Digital fashion is no longer a concept or an idea that a daring few are dipping their toes in. At this point in time, digital clothing is a full-on, raging reality. One can’t deny that digital fashion has gone from a niche, unimportant thing, to infiltrating most, if not all, aspects of fashion. From runway shows to fashion weeks, to digital fashion houses such as RTFKT or The Fabricant, virtual fashion is here, and it is not going anywhere. Taking into account that, like with anything in life, when you add a factor into the equation, oftentimes the result changes, what does this mean for fashion? Has digital fashion impacted the way we dress in real life?
We are very clearly experiencing a time where the values of individuality and self-expression are being prioritized and encouraged, and fashion plays a big role here. Whilst a decade or so ago it seemed as if half of society had made some sort of pact to dress in uniform – remember when everyone wore jeans, Uggs, white T or hoodie, or worse yet, that braided belt that was literally everywhere? -, nowadays the more you stand out, the better. Found a shirt in your grandma’s closet that she fixed up with funky patches? Perfect, you’re guaranteed to be the sole living creature with that garment. Individuality, and expressing it via one’s clothes has clearly been a trend on the rise for a couple of years now, but one can’t help but think that digital fashion might have played quite a significant role in exacerbating it, and taking it to the next level.
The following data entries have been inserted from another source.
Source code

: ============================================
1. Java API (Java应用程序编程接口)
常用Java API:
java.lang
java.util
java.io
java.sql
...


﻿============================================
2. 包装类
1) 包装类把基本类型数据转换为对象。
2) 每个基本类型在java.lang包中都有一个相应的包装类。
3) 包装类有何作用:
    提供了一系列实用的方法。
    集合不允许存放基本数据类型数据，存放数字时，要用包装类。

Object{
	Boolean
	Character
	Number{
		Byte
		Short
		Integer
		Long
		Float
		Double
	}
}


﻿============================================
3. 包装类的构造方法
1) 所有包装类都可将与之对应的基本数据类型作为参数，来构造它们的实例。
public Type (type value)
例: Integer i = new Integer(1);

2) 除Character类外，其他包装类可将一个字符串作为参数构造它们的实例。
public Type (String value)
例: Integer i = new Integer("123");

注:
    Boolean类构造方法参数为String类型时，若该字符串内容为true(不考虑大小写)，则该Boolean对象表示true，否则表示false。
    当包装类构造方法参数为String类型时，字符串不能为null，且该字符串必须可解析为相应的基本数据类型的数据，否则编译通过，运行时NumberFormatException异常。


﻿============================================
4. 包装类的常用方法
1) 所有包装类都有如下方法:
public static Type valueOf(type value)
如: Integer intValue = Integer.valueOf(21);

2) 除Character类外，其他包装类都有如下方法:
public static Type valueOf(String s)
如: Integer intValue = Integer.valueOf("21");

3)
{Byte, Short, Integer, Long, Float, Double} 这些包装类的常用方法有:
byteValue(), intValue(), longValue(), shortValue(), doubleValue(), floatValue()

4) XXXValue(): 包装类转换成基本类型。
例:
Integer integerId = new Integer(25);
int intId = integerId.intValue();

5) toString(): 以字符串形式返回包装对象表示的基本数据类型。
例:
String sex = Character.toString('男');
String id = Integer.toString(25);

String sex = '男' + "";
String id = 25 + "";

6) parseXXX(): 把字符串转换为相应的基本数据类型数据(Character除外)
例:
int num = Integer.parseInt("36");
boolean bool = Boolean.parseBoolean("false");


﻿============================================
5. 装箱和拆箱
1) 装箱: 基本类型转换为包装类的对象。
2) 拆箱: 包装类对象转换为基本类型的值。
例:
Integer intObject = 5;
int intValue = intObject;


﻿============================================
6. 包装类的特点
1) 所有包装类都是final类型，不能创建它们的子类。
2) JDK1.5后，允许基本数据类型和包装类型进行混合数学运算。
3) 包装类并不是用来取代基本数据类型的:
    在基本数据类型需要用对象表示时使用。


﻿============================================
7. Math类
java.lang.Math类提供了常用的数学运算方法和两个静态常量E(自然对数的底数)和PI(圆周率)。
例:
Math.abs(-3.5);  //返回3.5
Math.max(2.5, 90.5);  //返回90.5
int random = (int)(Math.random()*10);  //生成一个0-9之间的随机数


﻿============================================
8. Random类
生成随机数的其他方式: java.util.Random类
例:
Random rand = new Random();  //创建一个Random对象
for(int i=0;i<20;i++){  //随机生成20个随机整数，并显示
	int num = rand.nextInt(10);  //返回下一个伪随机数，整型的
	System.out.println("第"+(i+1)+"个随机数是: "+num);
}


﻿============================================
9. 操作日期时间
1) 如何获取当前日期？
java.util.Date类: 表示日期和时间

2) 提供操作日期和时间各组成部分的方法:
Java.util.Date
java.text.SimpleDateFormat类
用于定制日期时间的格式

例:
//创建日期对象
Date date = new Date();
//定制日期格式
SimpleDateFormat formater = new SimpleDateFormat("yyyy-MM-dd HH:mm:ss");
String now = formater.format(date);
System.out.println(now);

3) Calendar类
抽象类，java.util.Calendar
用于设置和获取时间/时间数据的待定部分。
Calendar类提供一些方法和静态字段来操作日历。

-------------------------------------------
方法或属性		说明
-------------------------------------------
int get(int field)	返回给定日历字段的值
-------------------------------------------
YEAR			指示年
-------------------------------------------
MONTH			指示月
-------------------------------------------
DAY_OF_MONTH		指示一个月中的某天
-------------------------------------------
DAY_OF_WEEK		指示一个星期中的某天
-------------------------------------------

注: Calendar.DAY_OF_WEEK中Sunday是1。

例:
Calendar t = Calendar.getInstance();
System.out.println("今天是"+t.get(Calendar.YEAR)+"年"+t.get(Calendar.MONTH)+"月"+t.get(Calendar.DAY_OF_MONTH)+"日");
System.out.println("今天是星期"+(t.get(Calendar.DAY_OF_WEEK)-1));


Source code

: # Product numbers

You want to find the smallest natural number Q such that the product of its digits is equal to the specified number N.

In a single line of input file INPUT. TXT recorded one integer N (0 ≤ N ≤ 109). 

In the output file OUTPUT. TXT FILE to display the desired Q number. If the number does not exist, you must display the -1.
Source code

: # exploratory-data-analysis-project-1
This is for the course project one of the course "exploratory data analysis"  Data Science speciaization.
Digital fashion takes our style outside the contemporary boundaries of fashion design
One of the points that have been iterated over and over again in favour of digital fashion, is the idea of “you can be whoever you want to be”. By not being conditioned by the physical laws that limit us in the real world, digital clothes have allowed us to further explore the depths of ourselves with digital avatars. Playing with silhouettes, textures, and functionalities that we usually wouldn’t in real life, either because of a digital outfit being physically impossible, or simply due to us not daring to wear something as outlandish in public. After all, in their origins, digital clothes were almost exclusively geared towards videogames, and IRL no one wanted, or dared to, look like they were in a video game. Cue to Louis Vuitton releasing a League of Legends capsule.
You might be thinking, wait what? And yes, exactly, you read that right. Previously regarded as worlds apart, with less chance of mingling than water and oil, the gaming and the fashion industry are enjoying quite the fling with digital fashion. Cosplay was seen as the weirdest of things, now people use typically cosplay items as integral parts of their everyday outfits. Just think about the number of people wearing something like a harness daily, a piece of clothing previously reserved for the most part for fetish-related scenarios. Timothee Chalamet even wore a harness for the golden globes! Albeit bedazzled and highly upscaled, a harness nevertheless.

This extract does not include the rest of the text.